Faut-il remettre en cause l'INSEE, critiquer le thermomètre qui prend la température de la fièvre française, à l'image du feu roulant de critique contre le calcul du pouvoir d'achat ? «Avec la hausse des loyers, des charges et du chauffage, les plus pauvres n'ont pas du tout vu leur niveau de vie augmenter, dit Pierre Levené. Certaines familles logées dans le parc privé, souvent dans des logements insalubres, y consacrent plus de 50% de leurs maigres ressources.» Le CERC, lui, propose d'inclure dans le pouvoir d'achat un indice qui prendrait en compte les dépenses de logement, comme en Grande-Bretagne. «Le coût du logement est mal pris en compte, estime Louis Maurin de l'Observatoire des inégalités. Dans les prestations sociales, l'Insee inclut les allocations logement mais ne tient pas compte d'un phénomène majeur, le fait qu'une partie de la population a une charge de logement très réduite : les propriétaires qui ont achevé de rembourser leurs emprunts.»

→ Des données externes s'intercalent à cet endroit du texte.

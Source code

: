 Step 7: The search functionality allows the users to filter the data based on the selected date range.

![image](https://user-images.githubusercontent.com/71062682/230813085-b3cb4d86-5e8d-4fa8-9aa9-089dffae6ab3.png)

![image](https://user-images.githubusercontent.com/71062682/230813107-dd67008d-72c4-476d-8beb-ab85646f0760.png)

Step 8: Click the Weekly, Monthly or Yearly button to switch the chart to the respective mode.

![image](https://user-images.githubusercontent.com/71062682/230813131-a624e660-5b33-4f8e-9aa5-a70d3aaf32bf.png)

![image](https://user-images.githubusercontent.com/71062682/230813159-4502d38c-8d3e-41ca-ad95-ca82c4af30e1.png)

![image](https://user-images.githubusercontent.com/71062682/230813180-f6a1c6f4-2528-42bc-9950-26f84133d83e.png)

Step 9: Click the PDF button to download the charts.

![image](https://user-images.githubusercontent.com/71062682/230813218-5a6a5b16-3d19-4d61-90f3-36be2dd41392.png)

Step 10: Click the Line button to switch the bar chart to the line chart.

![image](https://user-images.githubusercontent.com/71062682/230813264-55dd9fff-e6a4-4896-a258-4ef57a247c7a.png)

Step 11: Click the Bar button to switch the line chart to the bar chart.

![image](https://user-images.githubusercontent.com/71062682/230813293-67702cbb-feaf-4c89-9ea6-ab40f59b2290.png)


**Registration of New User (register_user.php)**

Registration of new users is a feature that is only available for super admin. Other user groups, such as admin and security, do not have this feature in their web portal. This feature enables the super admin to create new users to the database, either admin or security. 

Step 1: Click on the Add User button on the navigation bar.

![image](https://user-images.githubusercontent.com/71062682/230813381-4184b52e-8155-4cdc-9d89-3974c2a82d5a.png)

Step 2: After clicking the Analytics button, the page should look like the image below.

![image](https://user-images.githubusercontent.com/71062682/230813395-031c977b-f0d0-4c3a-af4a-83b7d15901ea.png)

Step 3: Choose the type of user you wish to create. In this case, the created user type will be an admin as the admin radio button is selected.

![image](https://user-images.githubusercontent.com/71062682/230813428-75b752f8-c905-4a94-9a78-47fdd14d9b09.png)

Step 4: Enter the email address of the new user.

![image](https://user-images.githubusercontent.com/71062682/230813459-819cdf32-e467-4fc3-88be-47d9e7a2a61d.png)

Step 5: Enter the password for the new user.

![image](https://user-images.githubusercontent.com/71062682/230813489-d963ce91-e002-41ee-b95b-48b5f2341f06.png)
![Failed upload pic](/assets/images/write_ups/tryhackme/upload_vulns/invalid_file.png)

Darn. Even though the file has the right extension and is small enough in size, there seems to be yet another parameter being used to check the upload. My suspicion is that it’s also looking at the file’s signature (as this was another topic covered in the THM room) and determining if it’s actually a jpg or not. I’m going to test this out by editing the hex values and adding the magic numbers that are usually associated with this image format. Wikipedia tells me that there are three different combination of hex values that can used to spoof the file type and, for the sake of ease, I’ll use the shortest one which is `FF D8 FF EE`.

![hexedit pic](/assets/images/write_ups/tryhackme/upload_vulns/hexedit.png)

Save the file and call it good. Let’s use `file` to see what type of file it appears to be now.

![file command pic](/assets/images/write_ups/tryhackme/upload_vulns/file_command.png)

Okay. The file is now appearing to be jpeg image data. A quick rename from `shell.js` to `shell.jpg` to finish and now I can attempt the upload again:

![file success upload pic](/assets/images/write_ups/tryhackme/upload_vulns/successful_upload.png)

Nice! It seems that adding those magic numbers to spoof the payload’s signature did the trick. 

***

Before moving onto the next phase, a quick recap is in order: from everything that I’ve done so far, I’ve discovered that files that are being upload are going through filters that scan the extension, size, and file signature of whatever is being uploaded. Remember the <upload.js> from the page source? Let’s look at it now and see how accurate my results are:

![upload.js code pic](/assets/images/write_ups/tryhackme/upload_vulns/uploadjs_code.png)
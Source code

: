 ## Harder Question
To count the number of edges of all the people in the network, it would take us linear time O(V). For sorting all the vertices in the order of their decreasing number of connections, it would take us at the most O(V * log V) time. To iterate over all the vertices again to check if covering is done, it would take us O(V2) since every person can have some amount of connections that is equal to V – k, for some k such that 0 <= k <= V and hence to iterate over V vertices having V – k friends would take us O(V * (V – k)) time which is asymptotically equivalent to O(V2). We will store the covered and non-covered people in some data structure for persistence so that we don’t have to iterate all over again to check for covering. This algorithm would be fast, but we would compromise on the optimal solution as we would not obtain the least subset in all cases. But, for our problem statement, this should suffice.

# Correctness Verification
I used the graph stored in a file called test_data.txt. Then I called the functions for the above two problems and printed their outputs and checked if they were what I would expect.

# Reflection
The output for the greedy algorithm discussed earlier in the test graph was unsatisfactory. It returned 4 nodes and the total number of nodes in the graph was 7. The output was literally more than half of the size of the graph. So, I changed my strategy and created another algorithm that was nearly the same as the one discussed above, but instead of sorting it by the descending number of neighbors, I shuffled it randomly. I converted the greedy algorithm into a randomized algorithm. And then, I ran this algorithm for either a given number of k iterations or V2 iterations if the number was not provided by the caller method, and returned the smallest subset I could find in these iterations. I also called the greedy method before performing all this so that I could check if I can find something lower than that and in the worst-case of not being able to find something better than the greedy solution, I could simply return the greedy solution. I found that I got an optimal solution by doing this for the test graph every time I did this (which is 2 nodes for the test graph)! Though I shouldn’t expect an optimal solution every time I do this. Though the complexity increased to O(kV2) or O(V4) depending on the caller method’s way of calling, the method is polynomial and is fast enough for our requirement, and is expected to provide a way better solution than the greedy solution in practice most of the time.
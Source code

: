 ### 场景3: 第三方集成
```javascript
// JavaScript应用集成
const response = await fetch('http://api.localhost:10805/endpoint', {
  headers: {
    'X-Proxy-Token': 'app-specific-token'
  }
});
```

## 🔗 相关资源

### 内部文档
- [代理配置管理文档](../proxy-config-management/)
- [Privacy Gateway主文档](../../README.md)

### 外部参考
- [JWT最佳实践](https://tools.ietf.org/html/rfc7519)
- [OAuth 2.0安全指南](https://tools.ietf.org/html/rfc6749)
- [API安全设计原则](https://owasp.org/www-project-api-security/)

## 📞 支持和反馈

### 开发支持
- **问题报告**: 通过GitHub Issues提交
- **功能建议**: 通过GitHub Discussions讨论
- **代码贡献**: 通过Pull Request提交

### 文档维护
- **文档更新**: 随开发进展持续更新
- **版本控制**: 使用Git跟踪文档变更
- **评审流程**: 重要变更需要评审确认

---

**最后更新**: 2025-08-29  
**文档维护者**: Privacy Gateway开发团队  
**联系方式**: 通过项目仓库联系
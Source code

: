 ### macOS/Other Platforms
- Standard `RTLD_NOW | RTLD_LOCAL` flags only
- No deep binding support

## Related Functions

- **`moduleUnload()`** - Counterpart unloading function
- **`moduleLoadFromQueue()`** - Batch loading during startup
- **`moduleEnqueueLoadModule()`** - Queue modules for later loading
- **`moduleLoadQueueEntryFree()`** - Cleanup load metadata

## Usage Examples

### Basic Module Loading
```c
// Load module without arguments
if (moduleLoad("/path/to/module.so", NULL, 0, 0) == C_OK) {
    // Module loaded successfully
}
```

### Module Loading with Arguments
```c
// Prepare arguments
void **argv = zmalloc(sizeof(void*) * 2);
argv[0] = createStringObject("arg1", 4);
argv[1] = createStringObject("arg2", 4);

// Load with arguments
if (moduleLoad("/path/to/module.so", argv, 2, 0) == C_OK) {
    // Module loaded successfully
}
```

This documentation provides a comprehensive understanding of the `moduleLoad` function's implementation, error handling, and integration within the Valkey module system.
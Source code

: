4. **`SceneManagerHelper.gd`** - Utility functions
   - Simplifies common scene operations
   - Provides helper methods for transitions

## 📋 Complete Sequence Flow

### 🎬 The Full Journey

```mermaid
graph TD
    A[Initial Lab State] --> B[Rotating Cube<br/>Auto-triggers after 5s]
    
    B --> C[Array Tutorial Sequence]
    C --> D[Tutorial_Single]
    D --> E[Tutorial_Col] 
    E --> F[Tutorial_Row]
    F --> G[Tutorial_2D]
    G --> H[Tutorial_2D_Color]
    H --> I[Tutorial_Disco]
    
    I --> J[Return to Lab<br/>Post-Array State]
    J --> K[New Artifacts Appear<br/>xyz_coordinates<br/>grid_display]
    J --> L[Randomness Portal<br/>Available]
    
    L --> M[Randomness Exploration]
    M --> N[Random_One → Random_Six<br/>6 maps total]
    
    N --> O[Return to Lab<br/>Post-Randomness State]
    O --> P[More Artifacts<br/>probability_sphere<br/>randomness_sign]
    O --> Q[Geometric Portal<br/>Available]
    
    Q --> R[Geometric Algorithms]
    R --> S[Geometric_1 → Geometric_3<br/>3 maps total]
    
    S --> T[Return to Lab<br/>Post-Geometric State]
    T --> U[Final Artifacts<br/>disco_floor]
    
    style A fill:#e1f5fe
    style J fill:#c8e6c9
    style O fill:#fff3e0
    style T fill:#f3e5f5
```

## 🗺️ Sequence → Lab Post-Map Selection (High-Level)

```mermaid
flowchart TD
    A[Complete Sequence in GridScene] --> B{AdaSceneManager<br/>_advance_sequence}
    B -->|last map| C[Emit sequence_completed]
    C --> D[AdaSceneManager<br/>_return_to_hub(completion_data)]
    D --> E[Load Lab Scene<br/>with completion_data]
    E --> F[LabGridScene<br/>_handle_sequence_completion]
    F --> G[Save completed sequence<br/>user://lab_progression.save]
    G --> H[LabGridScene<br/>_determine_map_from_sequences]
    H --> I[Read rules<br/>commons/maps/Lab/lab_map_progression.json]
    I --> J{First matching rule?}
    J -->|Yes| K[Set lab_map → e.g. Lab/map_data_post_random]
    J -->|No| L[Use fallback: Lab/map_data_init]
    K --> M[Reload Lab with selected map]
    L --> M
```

C'est tout «le débat sur les dépenses contraintes - logement, transports, téléphonie, assurance, énergie - qui nourrit le sentiment d'une paupérisation, note Jacques Généreux, prof d'économie à Sciences-Po Paris. D'autant qu'il est renforcé par le sentiment d'une pauvreté absolue avec la hausse de la visibilité des SDF et la réalité des patrons du CAC 40 qui s'en mettent plein les poches».
«Il ne faut pas dramatiser, reprend Louis Maurin. On n'est pas dans une situation d'explosion de la pauvreté à l'américaine, mais dans un retournement de tendance.» Où les pouvoirs publics ont un rôle essentiel. «La vraie question, note Michel Dollé, c'est de savoir quelle politique on est prêt en mettre en place pour lutter contre la pauvreté et les inégalités.» Une question politique, donc.